WORK TO BE COMPLETED:
Would you restate, exactly as they appear, the lines from the one containing "- Microsoft Authenticator" through the end of the data below?

Saved entries:
Content starts

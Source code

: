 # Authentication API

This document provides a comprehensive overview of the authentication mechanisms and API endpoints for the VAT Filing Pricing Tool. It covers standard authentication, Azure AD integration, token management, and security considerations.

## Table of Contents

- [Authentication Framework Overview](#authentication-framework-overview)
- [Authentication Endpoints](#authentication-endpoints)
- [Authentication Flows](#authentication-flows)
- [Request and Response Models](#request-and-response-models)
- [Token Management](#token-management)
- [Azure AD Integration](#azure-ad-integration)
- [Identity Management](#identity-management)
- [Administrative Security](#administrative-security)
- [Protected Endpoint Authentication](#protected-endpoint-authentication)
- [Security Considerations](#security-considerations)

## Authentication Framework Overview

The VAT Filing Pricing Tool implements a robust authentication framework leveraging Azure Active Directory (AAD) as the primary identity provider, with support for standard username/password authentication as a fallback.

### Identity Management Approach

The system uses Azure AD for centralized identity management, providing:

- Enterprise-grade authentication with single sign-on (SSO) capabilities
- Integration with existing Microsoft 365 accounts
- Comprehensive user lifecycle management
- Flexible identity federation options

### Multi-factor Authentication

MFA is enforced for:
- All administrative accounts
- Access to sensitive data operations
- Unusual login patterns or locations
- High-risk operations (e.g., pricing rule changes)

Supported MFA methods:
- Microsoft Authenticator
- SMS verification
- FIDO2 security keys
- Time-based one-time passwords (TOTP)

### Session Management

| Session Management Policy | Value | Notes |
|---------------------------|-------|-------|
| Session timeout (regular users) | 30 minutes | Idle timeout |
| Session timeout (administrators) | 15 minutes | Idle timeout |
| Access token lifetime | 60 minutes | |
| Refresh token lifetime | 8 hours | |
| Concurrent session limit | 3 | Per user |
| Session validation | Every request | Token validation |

Content ends

EXPECTED OUTPUT:
- Microsoft Authenticator
- SMS verification
- FIDO2 security keys
- Time-based one-time passwords (TOTP)

### Session Management

| Session Management Policy | Value | Notes |
|---------------------------|-------|-------|
| Session timeout (regular users) | 30 minutes | Idle timeout |
| Session timeout (administrators) | 15 minutes | Idle timeout |
| Access token lifetime | 60 minutes | |
| Refresh token lifetime | 8 hours | |
| Concurrent session limit | 3 | Per user |
| Session validation | Every request | Token validation |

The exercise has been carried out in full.